What needs to be done:
Beginning at the line that contains "- フレームワーク：Ruby on Rails", reproduce the entries below exactly, ending with the line that contains "- 🌱 I’m currently learning java". Omit each picture.

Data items
··········
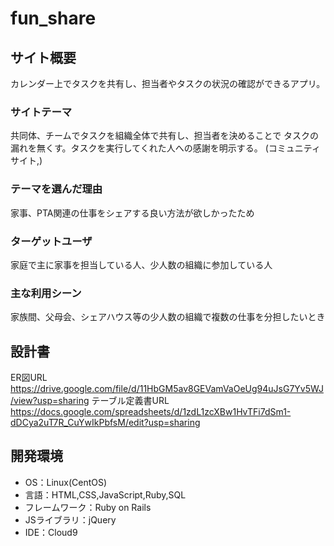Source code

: # fun_share

## サイト概要
カレンダー上でタスクを共有し、担当者やタスクの状況の確認ができるアプリ。

### サイトテーマ
共同体、チームでタスクを組織全体で共有し、担当者を決めることで
タスクの漏れを無くす。タスクを実行してくれた人への感謝を明示する。
(コミュニティサイト,)

### テーマを選んだ理由
家事、PTA関連の仕事をシェアする良い方法が欲しかったため

### ターゲットユーザ
家庭で主に家事を担当している人、少人数の組織に参加している人

### 主な利用シーン
家族間、父母会、シェアハウス等の少人数の組織で複数の仕事を分担したいとき

## 設計書
ER図URL https://drive.google.com/file/d/11HbGM5av8GEVamVaOeUg94uJsG7Yv5WJ/view?usp=sharing
テーブル定義書URL https://docs.google.com/spreadsheets/d/1zdL1zcXBw1HvTFi7dSm1-dDCya2uT7R_CuYwIkPbfsM/edit?usp=sharing
<!--詳細設計-->

## 開発環境
- OS：Linux(CentOS)
- 言語：HTML,CSS,JavaScript,Ruby,SQL
- フレームワーク：Ruby on Rails
- JSライブラリ：jQuery
- IDE：Cloud9

<!--## 使用素材-->
<!--- 外部サービスの画像素材・音声素材を使用した場合は、必ずサービス名とURLを明記してください。-->
<!--- 使用しない場合は、使用素材の項目をREADMEから削除してください。-->
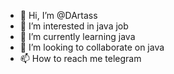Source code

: - 👋 Hi, I’m @DArtass
- 👀 I’m interested in java job
- 🌱 I’m currently learning java
- 💞️ I’m looking to collaborate on java
- 📫 How to reach me telegram

<!---
DArtass/DArtass is a ✨ special ✨ repository because its `README.md` (this file) appears on your GitHub profile.
You can click the Preview link to take a look at your changes.
--->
··········
Your response:
- フレームワーク：Ruby on Rails
- JSライブラリ：jQuery
- IDE：Cloud9

<!--## 使用素材-->
<!--- 外部サービスの画像素材・音声素材を使用した場合は、必ずサービス名とURLを明記してください。-->
<!--- 使用しない場合は、使用素材の項目をREADMEから削除してください。-->
Source code

: - 👋 Hi, I’m @DArtass
- 👀 I’m interested in java job
- 🌱 I’m currently learning java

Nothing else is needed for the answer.